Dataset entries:

>>

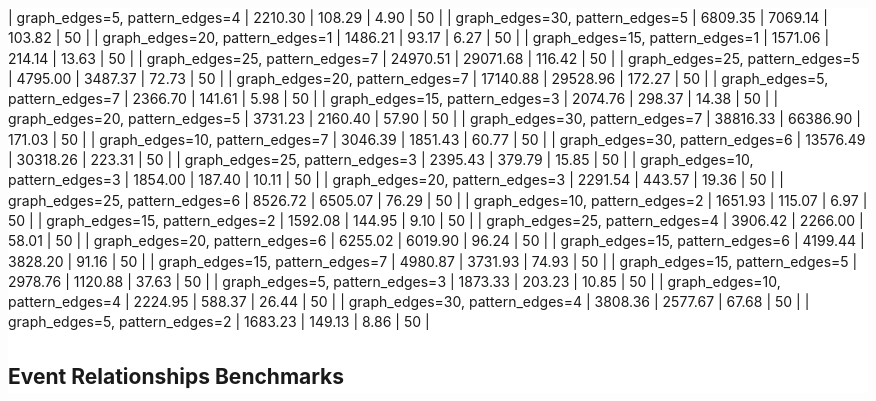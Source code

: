 | graph_edges=5, pattern_edges=4 | 2210.30 | 108.29 | 4.90 | 50 |
| graph_edges=30, pattern_edges=5 | 6809.35 | 7069.14 | 103.82 | 50 |
| graph_edges=20, pattern_edges=1 | 1486.21 | 93.17 | 6.27 | 50 |
| graph_edges=15, pattern_edges=1 | 1571.06 | 214.14 | 13.63 | 50 |
| graph_edges=25, pattern_edges=7 | 24970.51 | 29071.68 | 116.42 | 50 |
| graph_edges=25, pattern_edges=5 | 4795.00 | 3487.37 | 72.73 | 50 |
| graph_edges=20, pattern_edges=7 | 17140.88 | 29528.96 | 172.27 | 50 |
| graph_edges=5, pattern_edges=7 | 2366.70 | 141.61 | 5.98 | 50 |
| graph_edges=15, pattern_edges=3 | 2074.76 | 298.37 | 14.38 | 50 |
| graph_edges=20, pattern_edges=5 | 3731.23 | 2160.40 | 57.90 | 50 |
| graph_edges=30, pattern_edges=7 | 38816.33 | 66386.90 | 171.03 | 50 |
| graph_edges=10, pattern_edges=7 | 3046.39 | 1851.43 | 60.77 | 50 |
| graph_edges=30, pattern_edges=6 | 13576.49 | 30318.26 | 223.31 | 50 |
| graph_edges=25, pattern_edges=3 | 2395.43 | 379.79 | 15.85 | 50 |
| graph_edges=10, pattern_edges=3 | 1854.00 | 187.40 | 10.11 | 50 |
| graph_edges=20, pattern_edges=3 | 2291.54 | 443.57 | 19.36 | 50 |
| graph_edges=25, pattern_edges=6 | 8526.72 | 6505.07 | 76.29 | 50 |
| graph_edges=10, pattern_edges=2 | 1651.93 | 115.07 | 6.97 | 50 |
| graph_edges=15, pattern_edges=2 | 1592.08 | 144.95 | 9.10 | 50 |
| graph_edges=25, pattern_edges=4 | 3906.42 | 2266.00 | 58.01 | 50 |
| graph_edges=20, pattern_edges=6 | 6255.02 | 6019.90 | 96.24 | 50 |
| graph_edges=15, pattern_edges=6 | 4199.44 | 3828.20 | 91.16 | 50 |
| graph_edges=15, pattern_edges=7 | 4980.87 | 3731.93 | 74.93 | 50 |
| graph_edges=15, pattern_edges=5 | 2978.76 | 1120.88 | 37.63 | 50 |
| graph_edges=5, pattern_edges=3 | 1873.33 | 203.23 | 10.85 | 50 |
| graph_edges=10, pattern_edges=4 | 2224.95 | 588.37 | 26.44 | 50 |
| graph_edges=30, pattern_edges=4 | 3808.36 | 2577.67 | 67.68 | 50 |
| graph_edges=5, pattern_edges=2 | 1683.23 | 149.13 | 8.86 | 50 |

## Event Relationships Benchmarks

<<

Required action:
The answer must be the lines from the one containing "74.93 | 50 |" through the last line of the records, copied exactly, with nothing else.

Answer to this task:
| graph_edges=15, pattern_edges=7 | 4980.87 | 3731.93 | 74.93 | 50 |
| graph_edges=15, pattern_edges=5 | 2978.76 | 1120.88 | 37.63 | 50 |
| graph_edges=5, pattern_edges=3 | 1873.33 | 203.23 | 10.85 | 50 |
| graph_edges=10, pattern_edges=4 | 2224.95 | 588.37 | 26.44 | 50 |
| graph_edges=30, pattern_edges=4 | 3808.36 | 2577.67 | 67.68 | 50 |
| graph_edges=5, pattern_edges=2 | 1683.23 | 149.13 | 8.86 | 50 |

## Event Relationships Benchmarks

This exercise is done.